I’m sure if you have a Facebook, or Twitter you have heard people share something to the effect of, “If you have a great fortune, build a longer table, not a taller wall”.

buildalongertable

 

i know how hard it can be to be so afraid that you just want to put up barriers and protect yourself. even if that means building an unrealistic wall on the border…. i get it. you want to make your future known, you want to know that your family and you will be safe from terrorist attacks. you want to know who is coming into this country. you don’t want to pay high taxes. i get it. really. i do.

 

but when we allow fear to take hold of us, we allow it to dictate our thoughts, actions and beliefs. we give fear power to come into our lives like an oppressive dictator kicking down doors.

when we make way to fear, we stop being inviting. we stop loving. we stop being real.

i don’t claim to know everything, because i don’t. but what i do know is that no matter how hard we try, we can never prevent attacks of violence. violence comes from fear which then turns into anger which then turns to hate when then turns to violence. no matter how hard we try, there will always be something we need to protect ourselves from.

honestly……..we might be better living in a bubble! am i, right?
that’s a unrealistic reality though…….living in a bubble or hiding ourselves away from humanity.

What if we became more inviting?
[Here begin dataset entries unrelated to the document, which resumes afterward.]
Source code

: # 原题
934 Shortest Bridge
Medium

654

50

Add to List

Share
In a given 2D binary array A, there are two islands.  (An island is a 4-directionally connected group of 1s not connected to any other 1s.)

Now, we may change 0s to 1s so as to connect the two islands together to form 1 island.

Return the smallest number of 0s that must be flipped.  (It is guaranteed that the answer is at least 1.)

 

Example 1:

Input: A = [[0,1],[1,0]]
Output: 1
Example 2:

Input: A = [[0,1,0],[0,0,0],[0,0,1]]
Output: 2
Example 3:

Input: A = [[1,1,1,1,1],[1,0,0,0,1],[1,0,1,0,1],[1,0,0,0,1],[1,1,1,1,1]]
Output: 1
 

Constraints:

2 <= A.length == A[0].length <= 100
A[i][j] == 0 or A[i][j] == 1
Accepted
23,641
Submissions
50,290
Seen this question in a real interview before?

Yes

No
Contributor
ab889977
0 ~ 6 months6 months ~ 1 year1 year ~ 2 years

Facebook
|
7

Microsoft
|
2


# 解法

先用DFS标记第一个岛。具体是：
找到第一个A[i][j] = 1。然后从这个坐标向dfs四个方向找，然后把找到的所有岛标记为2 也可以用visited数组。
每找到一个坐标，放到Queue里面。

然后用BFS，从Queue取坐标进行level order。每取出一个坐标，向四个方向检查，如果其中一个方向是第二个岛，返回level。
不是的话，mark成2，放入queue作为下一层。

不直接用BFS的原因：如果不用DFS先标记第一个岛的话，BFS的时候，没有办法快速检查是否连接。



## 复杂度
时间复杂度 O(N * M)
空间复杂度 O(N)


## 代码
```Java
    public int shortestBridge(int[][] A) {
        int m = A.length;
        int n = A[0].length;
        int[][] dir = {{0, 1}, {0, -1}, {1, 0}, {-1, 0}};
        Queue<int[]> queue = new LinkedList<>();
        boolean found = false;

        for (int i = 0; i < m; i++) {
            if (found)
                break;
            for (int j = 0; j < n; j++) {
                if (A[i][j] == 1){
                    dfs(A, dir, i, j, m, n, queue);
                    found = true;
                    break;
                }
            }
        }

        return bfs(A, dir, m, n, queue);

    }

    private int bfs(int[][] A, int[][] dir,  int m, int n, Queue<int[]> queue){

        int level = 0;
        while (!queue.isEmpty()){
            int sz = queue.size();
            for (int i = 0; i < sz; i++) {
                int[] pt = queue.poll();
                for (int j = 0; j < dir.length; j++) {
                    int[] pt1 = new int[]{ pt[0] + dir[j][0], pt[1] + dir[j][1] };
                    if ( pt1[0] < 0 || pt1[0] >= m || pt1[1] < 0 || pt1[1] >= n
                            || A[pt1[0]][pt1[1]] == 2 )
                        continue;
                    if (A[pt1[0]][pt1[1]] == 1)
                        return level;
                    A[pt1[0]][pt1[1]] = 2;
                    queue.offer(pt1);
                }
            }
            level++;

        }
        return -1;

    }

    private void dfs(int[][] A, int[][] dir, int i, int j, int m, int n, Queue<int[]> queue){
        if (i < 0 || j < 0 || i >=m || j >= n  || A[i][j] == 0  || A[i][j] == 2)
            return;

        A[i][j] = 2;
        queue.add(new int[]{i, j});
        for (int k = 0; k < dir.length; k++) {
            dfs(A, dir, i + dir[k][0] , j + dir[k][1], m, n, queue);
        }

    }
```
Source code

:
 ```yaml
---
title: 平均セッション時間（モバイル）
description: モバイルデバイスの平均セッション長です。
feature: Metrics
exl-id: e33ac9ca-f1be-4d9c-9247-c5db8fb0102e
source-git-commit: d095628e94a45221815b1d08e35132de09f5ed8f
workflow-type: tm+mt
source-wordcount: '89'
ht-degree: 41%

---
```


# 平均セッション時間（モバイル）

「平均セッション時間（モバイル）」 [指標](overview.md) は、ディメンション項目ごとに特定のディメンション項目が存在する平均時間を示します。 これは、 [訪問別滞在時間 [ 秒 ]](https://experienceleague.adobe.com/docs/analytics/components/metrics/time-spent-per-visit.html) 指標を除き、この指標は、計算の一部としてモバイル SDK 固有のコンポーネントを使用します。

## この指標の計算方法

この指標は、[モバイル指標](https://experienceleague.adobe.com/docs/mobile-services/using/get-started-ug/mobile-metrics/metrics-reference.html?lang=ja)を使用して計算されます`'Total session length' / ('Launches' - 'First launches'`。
What if we made our table longer?
That refugee family that just moved in down the street? What if we invite them over for Easter, or Fourth of July, or Christmas?
That mailman/mail lady who just lost his/her spouse, what if we talk to them or make them a batch of cookies?
That friend or relative that you don’t agree with politically, what if we stopped arguing with them, and started listening?
That relative or friend who just came out as gay, bi, queer, or transgender? How about we be loving and supportive? How about we invite them over and hang out with them?
That African-American friend of ours who says, “Black Lives Matters” and talk about how they feel oppressed? Let’s not disregard their hurt, or their feelings.

Let’s listen. friends, let’s not allow our fears or disagreements keep us from extending our tables.
longer tables, not taller walls.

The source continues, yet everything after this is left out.